A magistrada Carina Luchetta Carrara afirmou na decisão que não há, no momento, notícia de diagnóstico da Covid-19 nos estabelecimentos prisionais da região. “O que tem sido amplamente divulgado é que a disseminação do novo coronavírus ocorre no meio social, razão pela qual o requerente estaria igualmente vulnerável à contaminação estando solto”, destacou.


A juíza também ressaltou que a manutenção da prisão convém à sociedade e ao próprio réu, porque a todas as pessoas é assegurado o direito à saúde, sendo certo que numa eventual disseminação do vírus em estabelecimentos prisionais deverão ser adotadas providências imediatas pelo Poder Público.
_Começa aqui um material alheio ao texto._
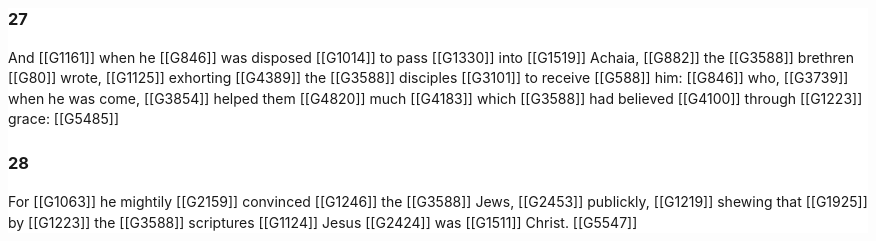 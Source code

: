 ### 27
And [[G1161]] when he [[G846]] was disposed [[G1014]] to pass [[G1330]] into [[G1519]] Achaia, [[G882]] the [[G3588]] brethren [[G80]] wrote, [[G1125]] exhorting [[G4389]] the [[G3588]] disciples [[G3101]] to receive [[G588]] him: [[G846]] who, [[G3739]] when he was come, [[G3854]] helped them [[G4820]] much [[G4183]] which [[G3588]] had believed [[G4100]] through [[G1223]] grace: [[G5485]]

### 28
For [[G1063]] he mightily [[G2159]] convinced [[G1246]] the [[G3588]] Jews, [[G2453]] publickly, [[G1219]] shewing that [[G1925]] by [[G1223]] the [[G3588]] scriptures [[G1124]] Jesus [[G2424]] was [[G1511]] Christ. [[G5547]] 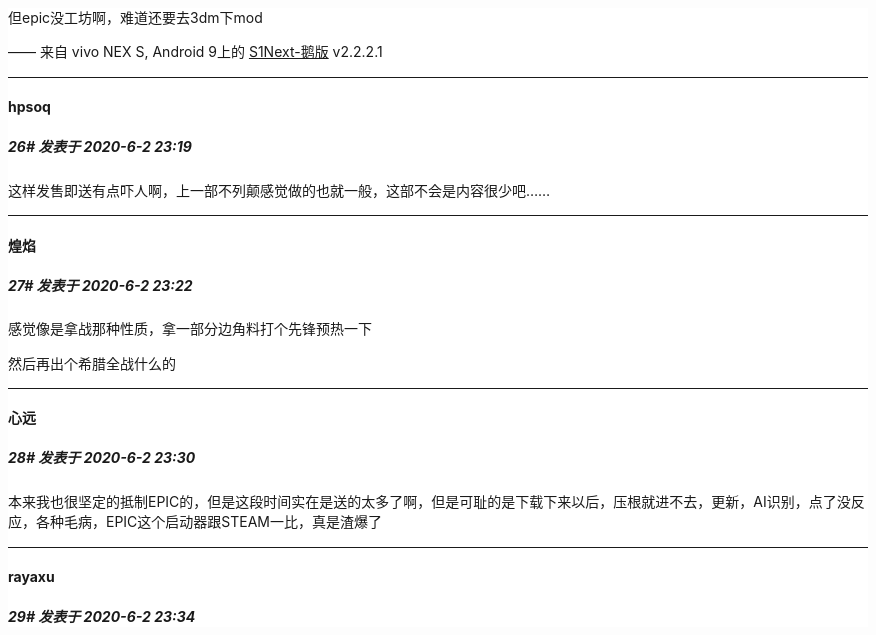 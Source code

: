 


但epic没工坊啊，难道还要去3dm下mod

—— 来自 vivo NEX S, Android 9上的 [S1Next-鹅版](https://github.com/ykrank/S1-Next/releases) v2.2.2.1







-----

####  hpsoq  
##### 26#       发表于 2020-6-2 23:19




这样发售即送有点吓人啊，上一部不列颠感觉做的也就一般，这部不会是内容很少吧……







-----

####  煌焰  
##### 27#       发表于 2020-6-2 23:22




感觉像是拿战那种性质，拿一部分边角料打个先锋预热一下


然后再出个希腊全战什么的







-----

####  心远  
##### 28#       发表于 2020-6-2 23:30




本来我也很坚定的抵制EPIC的，但是这段时间实在是送的太多了啊，但是可耻的是下载下来以后，压根就进不去，更新，AI识别，点了没反应，各种毛病，EPIC这个启动器跟STEAM一比，真是渣爆了







-----

####  rayaxu  
##### 29#       发表于 2020-6-2 23:34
“Logo, não se mostra em nada razoável nem proporcional abrir as portas dos estabelecimentos prisionais sob o cômodo pretexto de evitar-se suposta contaminação da população carcerária, expondo-se, daí sim, a sociedade, já convulsionada por referida pandemia, também aos riscos diante do natural, previsível e significativo aumento da criminalidade.”


As decisões para a soltura de presos com base na pandemia são proferidas por cada juiz das varas de Execução Criminal, Unidades do Departamento Estadual de Execução Criminal ou vara criminais do Estado, de acordo com sua independência funcional, cabendo recurso em caso de discordância. Para a análise dos pedidos são considerados o tipo de crime e sua natureza (se comum ou hediondo), o perfil do preso e sua condição de saúde, se a pessoa integra o grupo de risco, entre outros aspectos.